- WHAT TO WORK ON -
The reply must consist of the lines from the first line of the records through the line containing "trois zones à l\textquoteright intérieur", copied exactly, with every picture omitted.

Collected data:

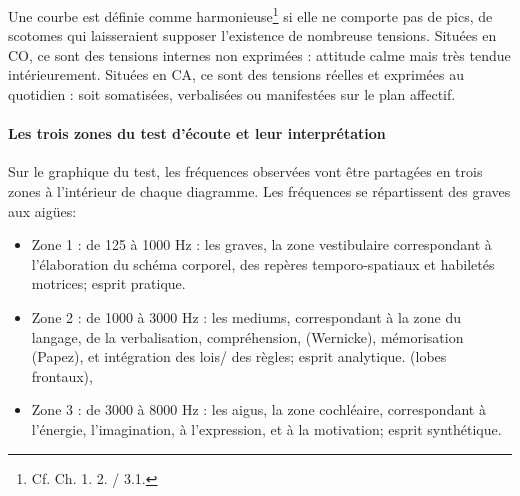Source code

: Une courbe est définie comme harmonieuse\footnote{Cf. Ch. 1. 2. / 3.1.}
si elle ne comporte pas de
pics, de scotomes
qui laisseraient
supposer l'existence de nombreuse tensions.
Situées en CO, ce sont des tensions internes non exprimées : attitude
calme mais très tendue intérieurement.
Situées en CA, ce sont des tensions réelles et exprimées au quotidien
: soit somatisées, verbalisées ou manifestées sur le plan
affectif.

\paragraph{Les trois zones du test d'écoute et leur interprétation}
Sur le graphique du test, les fréquences observées vont être partagées en
trois zones à l\textquoteright intérieur
de chaque diagramme. Les fréquences se répartissent des
graves aux aigües:
\begin{itemize}
	\item Zone 1 : de 125 à 1000 Hz : les graves, la zone vestibulaire correspondant à l'élaboration
	du schéma corporel, des repères temporo-spatiaux et habiletés motrices; 
	esprit pratique.
	\item Zone 2 : de 1000 à 3000 Hz : les mediums, correspondant à  la zone du langage, de la
	verbalisation, compréhension, (Wernicke),
	mémorisation (Papez), 
	et intégration des lois/
	des règles; esprit analytique.
	(lobes frontaux),
	\item Zone 3 : de 3000 à 8000 Hz : les aigus, la zone cochléaire, correspondant à l'énergie,
	 l'imagination, à l'expression, et à la motivation; esprit synthétique.
	
\end{itemize}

- ANSWER BELOW -
Source code

: Une courbe est définie comme harmonieuse\footnote{Cf. Ch. 1. 2. / 3.1.}
si elle ne comporte pas de
pics, de scotomes
qui laisseraient
supposer l'existence de nombreuse tensions.
Situées en CO, ce sont des tensions internes non exprimées : attitude
calme mais très tendue intérieurement.
Situées en CA, ce sont des tensions réelles et exprimées au quotidien
: soit somatisées, verbalisées ou manifestées sur le plan
affectif.

\paragraph{Les trois zones du test d'écoute et leur interprétation}
Sur le graphique du test, les fréquences observées vont être partagées en
trois zones à l\textquoteright intérieur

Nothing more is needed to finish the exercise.